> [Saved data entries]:
%%

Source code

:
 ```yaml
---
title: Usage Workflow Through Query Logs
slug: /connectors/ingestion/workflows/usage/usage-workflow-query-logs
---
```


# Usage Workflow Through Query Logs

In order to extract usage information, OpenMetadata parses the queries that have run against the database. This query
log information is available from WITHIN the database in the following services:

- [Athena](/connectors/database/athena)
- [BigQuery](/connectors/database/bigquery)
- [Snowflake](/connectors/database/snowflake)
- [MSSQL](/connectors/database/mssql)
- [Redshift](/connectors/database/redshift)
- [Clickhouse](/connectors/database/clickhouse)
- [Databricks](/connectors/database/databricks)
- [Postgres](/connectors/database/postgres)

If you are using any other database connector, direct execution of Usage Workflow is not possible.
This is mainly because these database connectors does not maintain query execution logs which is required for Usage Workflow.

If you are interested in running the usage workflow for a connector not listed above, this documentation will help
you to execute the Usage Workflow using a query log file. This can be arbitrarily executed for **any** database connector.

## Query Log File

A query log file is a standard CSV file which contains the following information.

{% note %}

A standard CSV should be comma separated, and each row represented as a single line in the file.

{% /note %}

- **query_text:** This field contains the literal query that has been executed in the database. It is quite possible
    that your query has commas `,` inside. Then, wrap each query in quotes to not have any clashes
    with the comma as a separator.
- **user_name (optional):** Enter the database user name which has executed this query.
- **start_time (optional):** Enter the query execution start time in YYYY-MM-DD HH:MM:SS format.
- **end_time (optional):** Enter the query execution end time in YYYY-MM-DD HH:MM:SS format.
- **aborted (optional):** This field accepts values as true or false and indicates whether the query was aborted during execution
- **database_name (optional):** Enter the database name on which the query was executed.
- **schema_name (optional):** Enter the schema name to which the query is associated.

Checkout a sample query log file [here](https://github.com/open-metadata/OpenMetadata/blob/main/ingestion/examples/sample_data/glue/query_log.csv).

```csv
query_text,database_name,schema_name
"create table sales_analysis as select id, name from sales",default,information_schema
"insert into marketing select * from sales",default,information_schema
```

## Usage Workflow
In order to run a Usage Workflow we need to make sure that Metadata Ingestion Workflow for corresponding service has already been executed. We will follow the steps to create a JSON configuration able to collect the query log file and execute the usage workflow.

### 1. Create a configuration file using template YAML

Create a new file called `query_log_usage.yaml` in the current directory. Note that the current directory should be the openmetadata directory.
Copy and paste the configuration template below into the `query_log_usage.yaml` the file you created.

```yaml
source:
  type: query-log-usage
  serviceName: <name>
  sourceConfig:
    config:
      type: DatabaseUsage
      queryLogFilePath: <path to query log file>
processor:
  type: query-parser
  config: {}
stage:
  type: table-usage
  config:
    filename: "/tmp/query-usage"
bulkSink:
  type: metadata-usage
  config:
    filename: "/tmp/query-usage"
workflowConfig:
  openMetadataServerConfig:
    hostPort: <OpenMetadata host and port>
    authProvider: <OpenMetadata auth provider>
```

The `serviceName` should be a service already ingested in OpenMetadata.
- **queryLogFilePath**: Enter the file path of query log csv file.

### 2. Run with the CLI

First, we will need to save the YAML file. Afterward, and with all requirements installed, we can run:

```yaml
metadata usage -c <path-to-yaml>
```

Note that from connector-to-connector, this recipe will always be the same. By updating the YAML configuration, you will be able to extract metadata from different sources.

%%

Where a line of the entries holds the string "execution", include it in the count, and give only the final number.

5